[Opening Records for this exercise section]

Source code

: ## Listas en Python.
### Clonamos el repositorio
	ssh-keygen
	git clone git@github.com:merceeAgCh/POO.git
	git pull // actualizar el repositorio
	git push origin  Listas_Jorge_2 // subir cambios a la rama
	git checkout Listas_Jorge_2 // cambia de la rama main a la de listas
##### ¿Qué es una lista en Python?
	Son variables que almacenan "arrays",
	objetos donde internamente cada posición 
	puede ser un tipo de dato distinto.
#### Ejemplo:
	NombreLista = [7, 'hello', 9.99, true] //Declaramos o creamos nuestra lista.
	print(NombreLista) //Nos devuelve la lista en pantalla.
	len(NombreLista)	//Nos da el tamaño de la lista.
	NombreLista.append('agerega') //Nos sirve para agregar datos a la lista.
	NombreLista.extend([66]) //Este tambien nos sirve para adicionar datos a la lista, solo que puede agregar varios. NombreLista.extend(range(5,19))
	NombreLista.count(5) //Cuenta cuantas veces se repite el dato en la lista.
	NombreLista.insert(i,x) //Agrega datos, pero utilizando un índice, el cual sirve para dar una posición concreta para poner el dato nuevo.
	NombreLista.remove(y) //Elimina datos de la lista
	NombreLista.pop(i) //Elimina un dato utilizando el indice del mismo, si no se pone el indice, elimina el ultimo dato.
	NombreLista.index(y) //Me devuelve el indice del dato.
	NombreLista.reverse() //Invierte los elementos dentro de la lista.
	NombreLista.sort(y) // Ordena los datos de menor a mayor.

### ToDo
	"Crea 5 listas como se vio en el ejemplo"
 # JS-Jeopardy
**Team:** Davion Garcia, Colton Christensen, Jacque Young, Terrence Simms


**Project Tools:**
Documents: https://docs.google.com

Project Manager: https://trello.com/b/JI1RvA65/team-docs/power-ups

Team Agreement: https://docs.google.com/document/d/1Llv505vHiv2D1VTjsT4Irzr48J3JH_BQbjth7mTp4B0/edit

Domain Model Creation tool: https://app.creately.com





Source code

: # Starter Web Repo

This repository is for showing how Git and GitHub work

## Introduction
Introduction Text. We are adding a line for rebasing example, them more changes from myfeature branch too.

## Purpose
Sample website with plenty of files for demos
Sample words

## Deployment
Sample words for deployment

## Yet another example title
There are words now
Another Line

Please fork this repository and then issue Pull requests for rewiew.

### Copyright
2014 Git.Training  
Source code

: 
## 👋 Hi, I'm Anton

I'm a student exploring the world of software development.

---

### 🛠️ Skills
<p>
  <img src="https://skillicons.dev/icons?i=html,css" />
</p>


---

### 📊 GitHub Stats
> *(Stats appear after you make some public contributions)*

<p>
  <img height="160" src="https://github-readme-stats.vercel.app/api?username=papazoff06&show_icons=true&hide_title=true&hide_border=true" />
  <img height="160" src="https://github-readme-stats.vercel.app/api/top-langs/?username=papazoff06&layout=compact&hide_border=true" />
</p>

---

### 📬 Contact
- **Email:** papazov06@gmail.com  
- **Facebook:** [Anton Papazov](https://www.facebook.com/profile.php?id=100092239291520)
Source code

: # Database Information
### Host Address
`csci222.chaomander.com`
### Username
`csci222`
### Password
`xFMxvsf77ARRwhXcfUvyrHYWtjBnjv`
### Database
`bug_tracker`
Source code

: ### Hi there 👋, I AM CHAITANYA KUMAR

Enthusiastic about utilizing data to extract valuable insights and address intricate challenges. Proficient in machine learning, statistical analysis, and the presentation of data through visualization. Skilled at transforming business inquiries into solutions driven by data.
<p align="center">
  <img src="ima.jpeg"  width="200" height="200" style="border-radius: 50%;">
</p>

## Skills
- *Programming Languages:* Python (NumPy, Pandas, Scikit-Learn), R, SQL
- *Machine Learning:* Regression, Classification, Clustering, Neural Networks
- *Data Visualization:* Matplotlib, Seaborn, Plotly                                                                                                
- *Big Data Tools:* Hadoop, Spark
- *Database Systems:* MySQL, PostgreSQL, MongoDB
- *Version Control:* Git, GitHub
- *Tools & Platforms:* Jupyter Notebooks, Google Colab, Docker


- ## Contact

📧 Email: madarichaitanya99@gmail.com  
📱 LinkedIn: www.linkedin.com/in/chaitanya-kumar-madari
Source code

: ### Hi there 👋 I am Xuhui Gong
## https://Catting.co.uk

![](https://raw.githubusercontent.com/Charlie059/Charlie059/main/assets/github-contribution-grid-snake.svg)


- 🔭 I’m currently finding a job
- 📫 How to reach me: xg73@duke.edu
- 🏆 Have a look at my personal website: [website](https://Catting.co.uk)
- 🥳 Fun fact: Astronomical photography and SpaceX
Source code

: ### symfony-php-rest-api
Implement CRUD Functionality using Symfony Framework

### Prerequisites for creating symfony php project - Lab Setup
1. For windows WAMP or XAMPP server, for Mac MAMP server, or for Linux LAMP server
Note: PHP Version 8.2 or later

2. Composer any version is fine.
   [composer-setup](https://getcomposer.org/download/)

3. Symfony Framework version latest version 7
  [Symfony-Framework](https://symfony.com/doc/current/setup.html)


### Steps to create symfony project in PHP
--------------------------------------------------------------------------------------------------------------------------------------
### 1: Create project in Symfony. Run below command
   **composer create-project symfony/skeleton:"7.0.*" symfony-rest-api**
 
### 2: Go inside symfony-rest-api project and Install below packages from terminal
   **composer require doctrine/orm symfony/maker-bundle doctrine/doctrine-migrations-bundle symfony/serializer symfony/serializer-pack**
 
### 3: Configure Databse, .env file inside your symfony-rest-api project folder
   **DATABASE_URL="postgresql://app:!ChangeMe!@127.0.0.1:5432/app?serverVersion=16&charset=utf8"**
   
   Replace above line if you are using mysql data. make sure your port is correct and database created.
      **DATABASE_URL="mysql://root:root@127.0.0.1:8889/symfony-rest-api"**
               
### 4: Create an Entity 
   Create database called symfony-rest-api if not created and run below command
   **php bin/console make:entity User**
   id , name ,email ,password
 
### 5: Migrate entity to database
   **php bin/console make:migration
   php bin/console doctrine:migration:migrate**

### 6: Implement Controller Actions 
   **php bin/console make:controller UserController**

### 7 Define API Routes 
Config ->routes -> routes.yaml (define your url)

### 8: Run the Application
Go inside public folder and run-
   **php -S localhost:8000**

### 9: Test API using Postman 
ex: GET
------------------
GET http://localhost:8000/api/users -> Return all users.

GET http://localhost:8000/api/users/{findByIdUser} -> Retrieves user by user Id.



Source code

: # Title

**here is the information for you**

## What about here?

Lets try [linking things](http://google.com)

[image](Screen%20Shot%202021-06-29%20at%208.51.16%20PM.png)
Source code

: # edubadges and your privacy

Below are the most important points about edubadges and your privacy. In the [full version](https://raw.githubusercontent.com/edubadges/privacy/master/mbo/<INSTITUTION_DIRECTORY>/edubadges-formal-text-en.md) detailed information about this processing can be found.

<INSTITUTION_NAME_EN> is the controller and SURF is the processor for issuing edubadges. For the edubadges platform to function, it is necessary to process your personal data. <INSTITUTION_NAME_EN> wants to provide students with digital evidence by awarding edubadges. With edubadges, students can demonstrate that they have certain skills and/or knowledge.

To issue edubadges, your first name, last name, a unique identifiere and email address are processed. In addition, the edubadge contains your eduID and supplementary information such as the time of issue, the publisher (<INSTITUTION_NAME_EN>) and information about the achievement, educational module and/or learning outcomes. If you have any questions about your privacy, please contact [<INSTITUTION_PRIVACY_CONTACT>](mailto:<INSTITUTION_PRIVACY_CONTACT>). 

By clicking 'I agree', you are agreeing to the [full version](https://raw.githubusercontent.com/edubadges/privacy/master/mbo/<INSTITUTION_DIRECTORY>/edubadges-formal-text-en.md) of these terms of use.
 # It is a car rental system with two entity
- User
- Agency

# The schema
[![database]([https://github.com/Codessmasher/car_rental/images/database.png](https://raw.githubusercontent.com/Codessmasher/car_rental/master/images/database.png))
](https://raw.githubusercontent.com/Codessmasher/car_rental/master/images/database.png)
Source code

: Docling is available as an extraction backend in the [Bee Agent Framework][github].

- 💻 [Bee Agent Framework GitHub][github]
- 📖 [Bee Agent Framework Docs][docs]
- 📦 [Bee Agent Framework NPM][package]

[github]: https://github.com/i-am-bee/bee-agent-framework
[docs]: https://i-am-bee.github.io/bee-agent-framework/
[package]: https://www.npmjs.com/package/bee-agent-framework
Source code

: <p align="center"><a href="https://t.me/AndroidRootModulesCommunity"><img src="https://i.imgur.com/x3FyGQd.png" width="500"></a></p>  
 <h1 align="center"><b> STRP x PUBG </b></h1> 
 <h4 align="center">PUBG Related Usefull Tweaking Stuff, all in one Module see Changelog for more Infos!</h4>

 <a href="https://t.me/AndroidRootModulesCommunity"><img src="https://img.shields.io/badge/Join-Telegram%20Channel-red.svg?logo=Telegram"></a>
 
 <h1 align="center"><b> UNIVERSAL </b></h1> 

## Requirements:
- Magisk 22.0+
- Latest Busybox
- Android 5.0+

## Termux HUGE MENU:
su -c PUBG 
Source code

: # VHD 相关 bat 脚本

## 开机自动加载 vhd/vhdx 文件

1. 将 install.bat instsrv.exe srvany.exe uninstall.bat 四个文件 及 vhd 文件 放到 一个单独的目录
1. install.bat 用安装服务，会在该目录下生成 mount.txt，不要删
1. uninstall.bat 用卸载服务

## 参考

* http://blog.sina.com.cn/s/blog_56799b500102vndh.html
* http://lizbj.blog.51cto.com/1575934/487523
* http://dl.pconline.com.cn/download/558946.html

[Closing Records for this exercise section]

» Assigned task: Above are some records; copy each line there that contains "href".

» Answer to this exercise:
: <p align="center"><a href="https://t.me/AndroidRootModulesCommunity"><img src="https://i.imgur.com/x3FyGQd.png" width="500"></a></p>  
 <a href="https://t.me/AndroidRootModulesCommunity"><img src="https://img.shields.io/badge/Join-Telegram%20Channel-red.svg?logo=Telegram"></a>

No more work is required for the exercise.